Dataset:
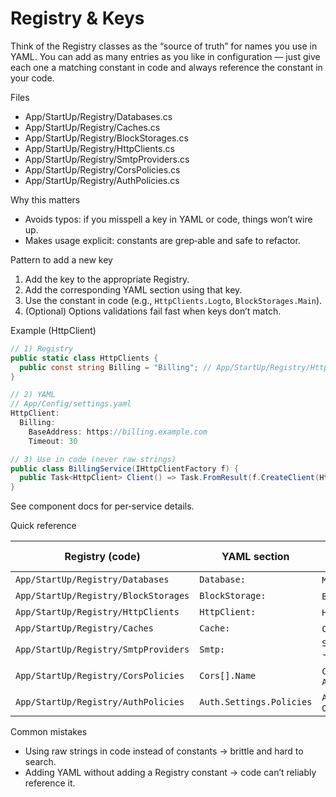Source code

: # Registry & Keys

Think of the Registry classes as the “source of truth” for names you use in YAML. You can add as many entries as you like in configuration — just give each one a matching constant in code and always reference the constant in your code.

Files
- App/StartUp/Registry/Databases.cs
- App/StartUp/Registry/Caches.cs
- App/StartUp/Registry/BlockStorages.cs
- App/StartUp/Registry/HttpClients.cs
- App/StartUp/Registry/SmtpProviders.cs
- App/StartUp/Registry/CorsPolicies.cs
- App/StartUp/Registry/AuthPolicies.cs

Why this matters
- Avoids typos: if you misspell a key in YAML or code, things won’t wire up.
- Makes usage explicit: constants are grep‑able and safe to refactor.

Pattern to add a new key
1) Add the key to the appropriate Registry.
2) Add the corresponding YAML section using that key.
3) Use the constant in code (e.g., `HttpClients.Logto`, `BlockStorages.Main`).
4) (Optional) Options validations fail fast when keys don’t match.

Example (HttpClient)
```csharp
// 1) Registry
public static class HttpClients {
  public const string Billing = "Billing"; // App/StartUp/Registry/HttpClients.cs
}

// 2) YAML
// App/Config/settings.yaml
HttpClient:
  Billing:
    BaseAddress: https://billing.example.com
    Timeout: 30

// 3) Use in code (never raw strings)
public class BillingService(IHttpClientFactory f) {
  public Task<HttpClient> Client() => Task.FromResult(f.CreateClient(HttpClients.Billing));
}
```

See component docs for per‑service details.

Quick reference

| Registry (code)                     | YAML section     | Example constant → YAML key |
|-------------------------------------|------------------|-----------------------------|
| `App/StartUp/Registry/Databases`    | `Database:`      | `MainDbContext.Key` → `MAIN` |
| `App/StartUp/Registry/BlockStorages`| `BlockStorage:`  | `BlockStorages.Main` → `MAIN` |
| `App/StartUp/Registry/HttpClients`  | `HttpClient:`    | `HttpClients.Logto` → `Logto` |
| `App/StartUp/Registry/Caches`       | `Cache:`         | `Caches.Main` → `MAIN` |
| `App/StartUp/Registry/SmtpProviders`| `Smtp:`          | `SmtpProviders.Transactional` → `TRANSACTIONAL` |
| `App/StartUp/Registry/CorsPolicies` | `Cors[].Name`    | `CorsPolicies.AllowAll` → `AllowAll` |
| `App/StartUp/Registry/AuthPolicies` | `Auth.Settings.Policies` | `AuthPolicies.OnlyAdmin` → `OnlyAdmin` |

Common mistakes
- Using raw strings in code instead of constants → brittle and hard to search.
- Adding YAML without adding a Registry constant → code can’t reliably reference it.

Instructions for the task: Excluding the images, return each record above precisely as written.

Answer box:
Source code

: # Registry & Keys

Think of the Registry classes as the “source of truth” for names you use in YAML. You can add as many entries as you like in configuration — just give each one a matching constant in code and always reference the constant in your code.

Files
- App/StartUp/Registry/Databases.cs
- App/StartUp/Registry/Caches.cs
- App/StartUp/Registry/BlockStorages.cs
- App/StartUp/Registry/HttpClients.cs
- App/StartUp/Registry/SmtpProviders.cs
- App/StartUp/Registry/CorsPolicies.cs
- App/StartUp/Registry/AuthPolicies.cs

Why this matters
- Avoids typos: if you misspell a key in YAML or code, things won’t wire up.
- Makes usage explicit: constants are grep‑able and safe to refactor.

Pattern to add a new key
1) Add the key to the appropriate Registry.
2) Add the corresponding YAML section using that key.
3) Use the constant in code (e.g., `HttpClients.Logto`, `BlockStorages.Main`).
4) (Optional) Options validations fail fast when keys don’t match.

Example (HttpClient)
```csharp
// 1) Registry
public static class HttpClients {
  public const string Billing = "Billing"; // App/StartUp/Registry/HttpClients.cs
}

// 2) YAML
// App/Config/settings.yaml
HttpClient:
  Billing:
    BaseAddress: https://billing.example.com
    Timeout: 30

// 3) Use in code (never raw strings)
public class BillingService(IHttpClientFactory f) {
  public Task<HttpClient> Client() => Task.FromResult(f.CreateClient(HttpClients.Billing));
}
```

See component docs for per‑service details.

Quick reference

| Registry (code)                     | YAML section     | Example constant → YAML key |
|-------------------------------------|------------------|-----------------------------|
| `App/StartUp/Registry/Databases`    | `Database:`      | `MainDbContext.Key` → `MAIN` |
| `App/StartUp/Registry/BlockStorages`| `BlockStorage:`  | `BlockStorages.Main` → `MAIN` |
| `App/StartUp/Registry/HttpClients`  | `HttpClient:`    | `HttpClients.Logto` → `Logto` |
| `App/StartUp/Registry/Caches`       | `Cache:`         | `Caches.Main` → `MAIN` |
| `App/StartUp/Registry/SmtpProviders`| `Smtp:`          | `SmtpProviders.Transactional` → `TRANSACTIONAL` |
| `App/StartUp/Registry/CorsPolicies` | `Cors[].Name`    | `CorsPolicies.AllowAll` → `AllowAll` |
| `App/StartUp/Registry/AuthPolicies` | `Auth.Settings.Policies` | `AuthPolicies.OnlyAdmin` → `OnlyAdmin` |

Common mistakes
- Using raw strings in code instead of constants → brittle and hard to search.
- Adding YAML without adding a Registry constant → code can’t reliably reference it.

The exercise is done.